Destruction and Sorrow Beneath the Heavens
- First edition cover (Hungary)
- Author: László Krasznahorkai
- Original title: Rombolás és bánat az Ég alatt
- Translator: Ottilie Mulzet
- Language: Hungarian
- Publisher: Magvető
- Publication date: January 2004
- Publication place: Hungary
- Published in English: 2016
- Pages: 312
- ISBN: 9789631423785

= Destruction and Sorrow Beneath the Heavens =

2004 book by László Krasznahorkai

Destruction and Sorrow Beneath the Heavens (Rombolás és bánat az Ég alatt) is a 2004 book by the Hungarian writer László Krasznahorkai. The narrator, László Stein, travels in China in search of examples of classical Chinese culture and understanding how contemporary Chinese society relates to it.
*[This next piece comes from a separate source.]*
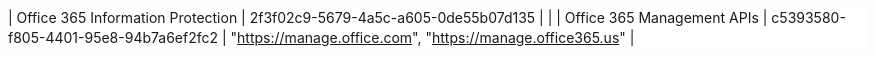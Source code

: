 | Office 365 Information Protection                     | 2f3f02c9-5679-4a5c-a605-0de55b07d135 |                                                                                                                                                                                                                                                                                                                                                                                                                                                                                                                                                                                                                                                                                                                                                                                                                                                                                                                                                                                                                                                                                                                                                                                                                                                                                                                                                                                                                                                                                                                                                                                                                                                                                                                                                                                                                                                                                                                                                                                                                                                                                                                                                                                                                                                                                                                                                                                                                                                                    |
| Office 365 Management APIs                            | c5393580-f805-4401-95e8-94b7a6ef2fc2 | "https://manage.office.com", "https://manage.office365.us"                                                                                                                                                                                                                                                                                                                                                                                                                                                                                                                                                                                                                                                                                                                                                                                                                                                                                                                                                                                                                                                                                                                                                                                                                                                                                                                                                                                                                                                                                                                                                                                                                                                                                                                                                                                                                                                                                                                                                                                                                                                                                                                                                                                                                                                                                                                                                                                                         |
An English translation by Ottilie Mulzet was published in 2016.

==Reception==
In the Los Angeles Review of Books, Michael LaPointe wrote that "Krasznahorkai channels the works of W.G. Sebald, who saw ashes on every attraction, and — unexpectedly — the novels of Michel Houellebecq, which trace the extension of the domain of the market into the sacred realms of human experience". Publishers Weekly called the book an "occasionally frustrating yet often dazzling travel memoir".